▸ What to do
Would you please retype, exactly, the lines of the listing below between the line with "- Kódrészlet módosításának mentése" and the line with "- Másolat készítésre", inclusive?

▸ Data shown

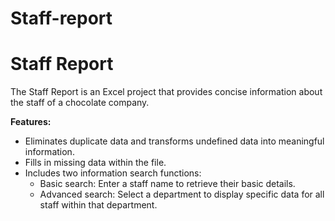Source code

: # Staff-report
# Staff Report
The Staff Report is an Excel project that provides concise information about the staff of a chocolate company.

**Features:**

* Eliminates duplicate data and transforms undefined data into meaningful information.
* Fills in missing data within the file.
* Includes two information search functions:
    * Basic search: Enter a staff name to retrieve their basic details.
    * Advanced search: Select a department to display specific data for all staff within that department.
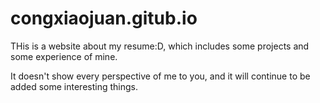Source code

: # congxiaojuan.gitub.io

THis is a website about my resume:D,
which includes some projects and some experience of mine.

It doesn't show every perspective of me to you,
and it will continue to be added some interesting things.

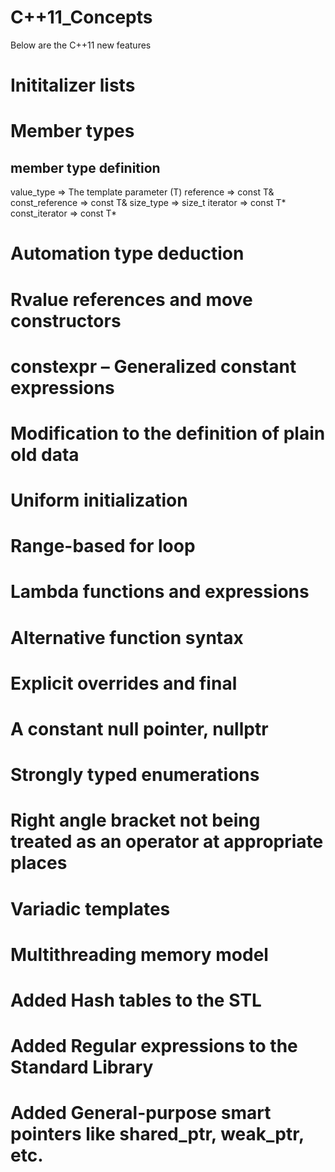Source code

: # C++11_Concepts

Below are the C++11 new features

# Inititalizer lists

Member types
============
member type	               definition
------------------------------------------------------
value_type	      =>         The template parameter (T)
reference	      =>         const T&
const_reference	  =>         const T&
size_type	      =>         size_t
iterator	      =>         const T*
const_iterator	  =>         const T*


# Automation type deduction
# Rvalue references and move constructors
# constexpr – Generalized constant expressions
# Modification to the definition of plain old data
# Uniform initialization
# Range-based for loop
# Lambda functions and expressions
# Alternative function syntax
# Explicit overrides and final
# A constant null pointer, nullptr
# Strongly typed enumerations
# Right angle bracket not being treated as an operator at appropriate places
# Variadic templates
# Multithreading memory model
# Added Hash tables to the STL
# Added Regular expressions to the Standard Library
# Added General-purpose smart pointers like shared_ptr, weak_ptr, etc.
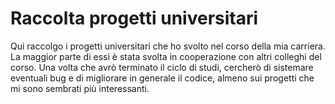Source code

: # Raccolta progetti universitari
Qui raccolgo i progetti universitari che ho svolto nel corso della mia carriera. La maggior parte di essi è stata svolta in cooperazione con altri colleghi del corso. Una volta che avrò terminato il ciclo di studi, cercherò di sistemare eventuali bug e di migliorare in generale il codice, almeno sui progetti che mi sono sembrati più interessanti.
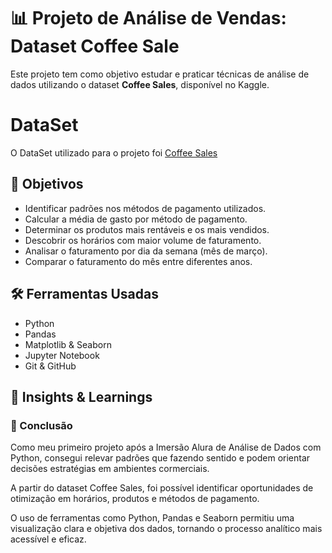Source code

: #  📊 Projeto de Análise de Vendas: Dataset Coffee Sale
 

Este projeto tem como objetivo estudar e praticar técnicas de análise de dados utilizando o dataset **Coffee Sales**, disponível no Kaggle.

# DataSet
O DataSet utilizado para o projeto foi [Coffee Sales](https://www.kaggle.com/datasets/ihelon/coffee-sales/data)


## 🧠 Objetivos
- Identificar padrões nos métodos de pagamento utilizados.
- Calcular a média de gasto por método de pagamento.
- Determinar os produtos mais rentáveis e os mais vendidos.
- Descobrir os horários com maior volume de faturamento.
- Analisar o faturamento por dia da semana (mês de março).
- Comparar o faturamento do mês entre diferentes anos.


## 🛠️ Ferramentas Usadas
- Python
- Pandas
- Matplotlib & Seaborn
- Jupyter Notebook
- Git & GitHub









## 📌 Insights & Learnings



### 📘 Conclusão

Como meu primeiro projeto após a Imersão Alura de Análise de Dados com Python, consegui relevar padrões que fazendo sentido e podem orientar decisões estratégias em ambientes cormerciais. 

A partir do dataset Coffee Sales, foi possível identificar oportunidades de otimização em horários, produtos e métodos de pagamento. 

O uso de ferramentas como Python, Pandas e Seaborn permitiu uma visualização clara e objetiva dos dados, tornando o processo analítico mais acessível e eficaz.
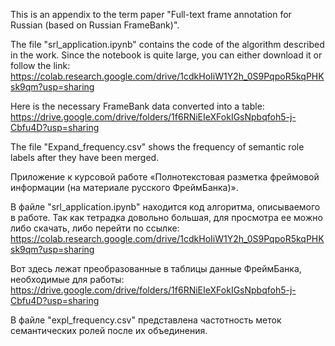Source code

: This is an appendix to the term paper "Full-text frame annotation for Russian (based on Russian FrameBank)".

The file "srl_application.ipynb" contains the code of the algorithm described in the work. Since the notebook is quite large, 
you can either download it or follow the link: https://colab.research.google.com/drive/1cdkHoIiW1Y2h_0S9PqpoR5kqPHKsk9qm?usp=sharing

Here is the necessary FrameBank data converted into a table: https://drive.google.com/drive/folders/1f6RNiEIeXFokIGsNpbqfoh5-j-Cbfu4D?usp=sharing

The file "Expand_frequency.csv" shows the frequency of semantic role labels after they have been merged.



Приложение к курсовой работе «Полнотекстовая разметка фреймовой информации (на материале русского ФреймБанка)».

В файле "srl_application.ipynb" находится код алгоритма, описываемого в работе. Так как тетрадка довольно большая,
для просмотра ее можно либо скачать, либо перейти по ссылке: https://colab.research.google.com/drive/1cdkHoIiW1Y2h_0S9PqpoR5kqPHKsk9qm?usp=sharing

Вот здесь лежат преобразованные в таблицы данные ФреймБанка, необходимые для работы: https://drive.google.com/drive/folders/1f6RNiEIeXFokIGsNpbqfoh5-j-Cbfu4D?usp=sharing

В файле "expl_frequency.csv" представлена частотность меток семантических ролей после их объединения.
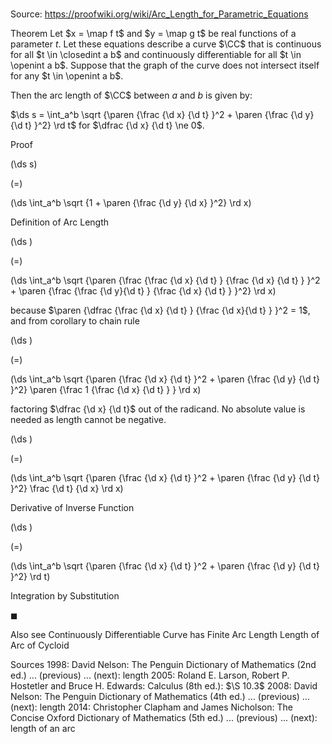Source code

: # 

Source: https://proofwiki.org/wiki/Arc_Length_for_Parametric_Equations



Theorem
Let $x = \map f t$ and $y = \map g t$ be real functions of a parameter $t$. 
Let these equations describe a curve $\CC$ that is continuous for all $t \in \closedint a b$ and continuously differentiable for all $t \in \openint a b$.
Suppose that the graph of the curve does not intersect itself for any $t \in \openint a b$.

Then the arc length of $\CC$ between $a$ and $b$ is given by:

$\ds s = \int_a^b \sqrt {\paren {\frac {\d x} {\d t} }^2 + \paren {\frac {\d y} {\d t} }^2} \rd t$
for $\dfrac {\d x} {\d t} \ne 0$.


Proof













\(\ds s\)

\(=\)







\(\ds \int_a^b \sqrt {1 + \paren {\frac {\d y} {\d x} }^2} \rd x\)





Definition of Arc Length














\(\ds \)

\(=\)







\(\ds \int_a^b \sqrt {\paren {\frac {\frac {\d x} {\d t} } {\frac {\d x} {\d t} } }^2 + \paren {\frac {\frac {\d y}{\d t} } {\frac {\d x} {\d t} } }^2} \rd x\)





because $\paren {\dfrac {\frac {\d x} {\d t} } {\frac {\d x}{\d t} } }^2 = 1$, and from corollary to chain rule














\(\ds \)

\(=\)







\(\ds \int_a^b \sqrt {\paren {\frac {\d x} {\d t} }^2 + \paren {\frac {\d y} {\d t} }^2} \paren {\frac 1 {\frac {\d x} {\d t} } } \rd x\)





factoring $\dfrac {\d x} {\d t}$ out of the radicand. No absolute value is needed as length cannot be negative.














\(\ds \)

\(=\)







\(\ds \int_a^b \sqrt {\paren {\frac {\d x} {\d t} }^2 + \paren {\frac {\d y} {\d t} }^2} \frac {\d t} {\d x} \rd x\)





Derivative of Inverse Function














\(\ds \)

\(=\)







\(\ds \int_a^b \sqrt {\paren {\frac {\d x} {\d t} }^2 + \paren {\frac {\d y} {\d t} }^2} \rd t\)





Integration by Substitution



$\blacksquare$


Also see
Continuously Differentiable Curve has Finite Arc Length
Length of Arc of Cycloid


Sources
1998: David Nelson: The Penguin Dictionary of Mathematics (2nd ed.) ... (previous) ... (next): length
2005: Roland E. Larson, Robert P. Hostetler and Bruce H. Edwards: Calculus (8th ed.): $\S 10.3$
2008: David Nelson: The Penguin Dictionary of Mathematics (4th ed.) ... (previous) ... (next): length
2014: Christopher Clapham and James Nicholson: The Concise Oxford Dictionary of Mathematics (5th ed.) ... (previous) ... (next): length of an arc




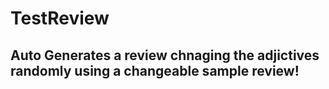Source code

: # TestReview
## Auto Generates a review chnaging the adjictives randomly using a changeable sample review!
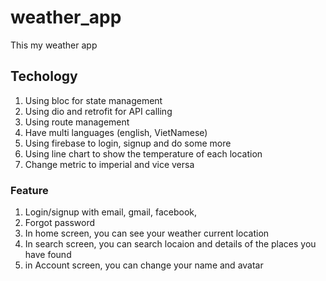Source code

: # weather_app

This my weather app

## Techology

1. Using bloc for state management
2. Using dio and retrofit for API calling
3. Using route management
4. Have multi languages (english, VietNamese)
5. Using firebase to login, signup and do some more
6. Using line chart to show the temperature of each location
7. Change metric to imperial and vice versa

### Feature

1. Login/signup with email, gmail, facebook,
2. Forgot password
3. In home screen, you can see your weather current location
4. In search screen, you can search locaion and details of the places you have found
5. in Account screen, you can change your name and avatar
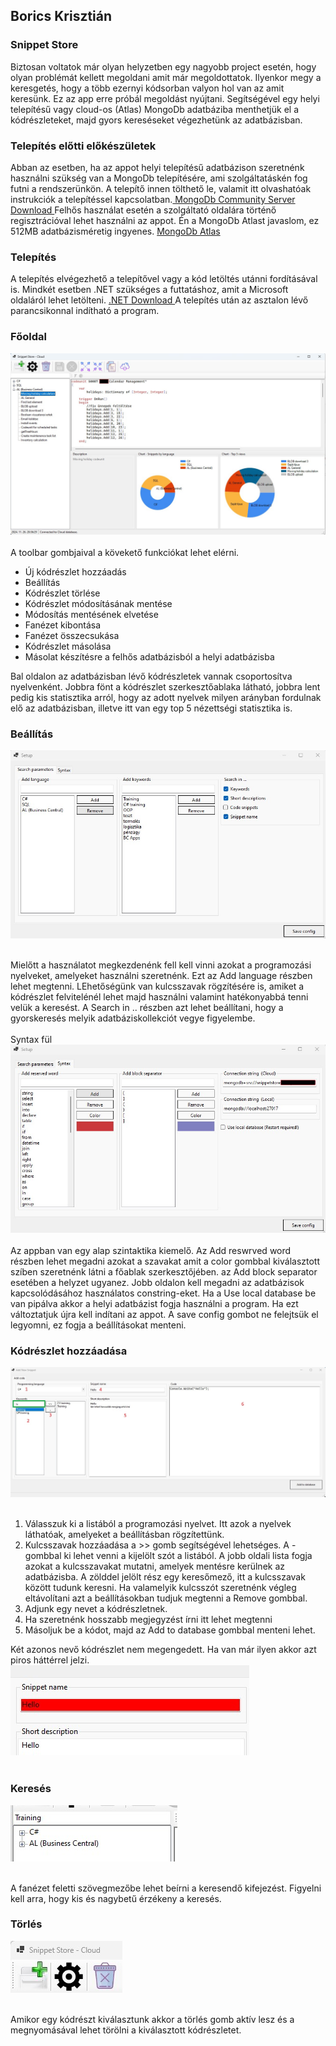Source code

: ## Borics Krisztián
### Snippet Store

Biztosan voltatok már olyan helyzetben egy nagyobb project esetén, hogy olyan problémát kellett megoldani
amit már megoldottatok. Ilyenkor megy a keresgetés, hogy a több ezernyi kódsorban valyon hol van az amit keresünk.
Ez az app erre próbál megoldást nyújtani. Segítségével egy helyi telepítésű vagy cloud-os (Atlas) MongoDb
adatbáziba menthetjük el a kódrészleteket, majd gyors kereséseket végezhetünk az adatbázisban.

### Telepítés előtti előkészületek
Abban az esetben, ha az appot helyi telepítésű adatbázison szeretnénk használni szükség van a MongoDb telepítésére, ami szolgáltatáskén fog futni a rendszerünkön. A telepítő innen tölthető le, valamit itt olvashatóak instrukciók a telepítéssel kapcsolatban.[ MongoDb Community Server Download ](https://www.mongodb.com/try/download/community)
Felhős használat esetén a szolgáltató oldalára történő regisztrációval lehet használni az appot. Én a MongoDb Atlast javaslom, ez 512MB adatbázisméretig ingyenes. [ MongoDb Atlas ](https://www.mongodb.com/products/platform/atlas-database)

### Telepítés
A telepítés elvégezhető a telepítővel vagy a kód letöltés utánni fordításával is. Mindkét esetben .NET szükséges a futtatáshoz, amit a Microsoft oldaláról lehet letölteni. [ .NET Download ](https://dotnet.microsoft.com/en-us/download) A telepítés után az asztalon lévő parancsikonnal indítható a program.

### Főoldal

<img src=./pic/scr-main.jpg >
<br><br>
A toolbar gombjaival a kövekető funkciókat lehet elérni.

- Új kódrészlet hozzáadás
- Beállítás
- Kódrészlet törlése
- Kódrészlet módosításának mentése
- Módosítás mentésének elvetése
- Fanézet kibontása
- Fanézet összecsukása
- Kódrészlet másolása
- Másolat készítésre a felhős adatbázisból a helyi adatbázisba

Bal oldalon az adatbázisban lévő kódrészletek vannak csoportosítva nyelvenként. Jobbra fönt a kódrészlet szerkesztőablaka látható, jobbra lent pedig kis statisztika arról, hogy az adott nyelvek milyen arányban fordulnak elő az adatbázisban, illetve itt van egy top 5 nézettségi statisztika is.

### Beállítás
<img src=./pic/scr-setup-1.jpg ><br><br>

Mielőtt a használatot megkezdenénk fell kell vinni azokat a programozási nyelveket, amelyeket használni szeretnénk. Ezt az Add language részben lehet megtenni. LEhetőségünk van kulcsszavak rögzítésére is, amiket a kódrészlet felvitelénél lehet majd használni valamint hatékonyabbá tenni velük a keresést. A Search in .. részben azt lehet beállítani, hogy a gyorskeresés melyik adatbáziskollekciót vegye figyelembe.<br><br>
Syntax fül<br>
<img src=./pic/scr-setup-2.jpg ><br><br>
Az appban van egy alap szintaktika kiemelő. Az Add reswrved word részben lehet megadni azokat a szavakat amit a color gombbal kiválasztott szíben szeretnénk látni a főablak szerkesztőjében. az Add block separator esetében a helyzet ugyanez. Jobb oldalon kell megadni az adatbázisok kapcsolódásához használatos constring-eket. Ha a Use local database be van pipálva akkor a helyi adatbázist fogja használni a program. Ha ezt változtatjuk újra kell indítani az appot. A save config gombot ne felejtsük el legyomni, ez fogja a beállításokat menteni.


### Kódrészlet hozzáadása
<img src=./pic/scr-add-snip.jpg ><br><br>

1. Válasszuk ki a listából a programozási nyelvet. Itt azok a nyelvek láthatóak, amelyeket a beállításban rögzítettünk.
2. Kulcsszavak hozzáadása a >> gomb segítségével lehetséges. A - gombbal ki lehet venni a kijelölt szót a listából. A jobb oldali lista fogja azokat a kulcsszavakat mutatni, amelyek mentésre kerülnek az adatbázisba. A zölddel jelölt rész egy keresőmező, itt a kulcsszavak között tudunk keresni. Ha valamelyik kulcsszót szeretnénk végleg eltávolítani azt a beállításokban tudjuk megtenni a Remove gombbal.
4. Adjunk egy nevet a kódrészletnek. 
5. Ha szeretnénk hosszabb megjegyzést írni itt lehet megtenni
6. Másoljuk be a kódot, majd az Add to database gombbal menteni lehet.

Két azonos nevő kódrészlet nem megengedett. Ha van már ilyen akkor azt piros háttérrel jelzi.<br>
<img src=./pic/scr-exist-snip.jpg ><br><br>


### Keresés
<img src=./pic/scr-find.jpg ><br><br>

A fanézet feletti szövegmezőbe lehet beírni a keresendő kifejezést. Figyelni kell arra, hogy kis és nagybetű érzékeny a keresés.

### Törlés
<img src=./pic/scr-del-snip.jpg ><br><br>

Amikor egy kódrészt kiválasztunk akkor a törlés gomb aktív lesz és a megnyomásával lehet törölni a kiválasztott kódrészletet.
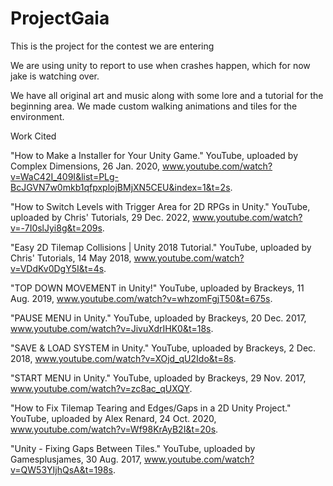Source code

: # ProjectGaia
This is the project for the contest we are entering

We are using unity to report to use when crashes happen, which for now jake is watching over.

We have all original art and music along with some lore and a tutorial for the beginning area. We made custom walking animations and tiles for the environment.

Work Cited

"How to Make a Installer for Your Unity Game." YouTube, uploaded by Complex Dimensions, 26 Jan. 2020, www.youtube.com/watch?v=WaC42I_409I&list=PLg-BcJGVN7w0mkb1qfpxplojBMjXN5CEU&index=1&t=2s.

"How to Switch Levels with Trigger Area for 2D RPGs in Unity." YouTube, uploaded by Chris' Tutorials, 29 Dec. 2022, www.youtube.com/watch?v=-7I0slJyi8g&t=209s.

"Easy 2D Tilemap Collisions | Unity 2018 Tutorial." YouTube, uploaded by Chris' Tutorials, 14 May 2018, www.youtube.com/watch?v=VDdKv0DgY5I&t=4s.

"TOP DOWN MOVEMENT in Unity!" YouTube, uploaded by Brackeys, 11 Aug. 2019, www.youtube.com/watch?v=whzomFgjT50&t=675s.

"PAUSE MENU in Unity." YouTube, uploaded by Brackeys, 20 Dec. 2017, www.youtube.com/watch?v=JivuXdrIHK0&t=18s.

"SAVE & LOAD SYSTEM in Unity." YouTube, uploaded by Brackeys, 2 Dec. 2018, www.youtube.com/watch?v=XOjd_qU2Ido&t=8s.

"START MENU in Unity." YouTube, uploaded by Brackeys, 29 Nov. 2017, www.youtube.com/watch?v=zc8ac_qUXQY.

"How to Fix Tilemap Tearing and Edges/Gaps in a 2D Unity Project." YouTube, uploaded by Alex Renard, 24 Oct. 2020, www.youtube.com/watch?v=Wf98KrAyB2I&t=20s.

"Unity - Fixing Gaps Between Tiles." YouTube, uploaded by Gamesplusjames, 30 Aug. 2017, www.youtube.com/watch?v=QW53YIjhQsA&t=198s.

▸ Task solution
- Kódrészlet módosításának mentése
- Módosítás mentésének elvetése
- Fanézet kibontása
- Fanézet összecsukása
- Kódrészlet másolása
- Másolat készítésre a felhős adatbázisból a helyi adatbázisba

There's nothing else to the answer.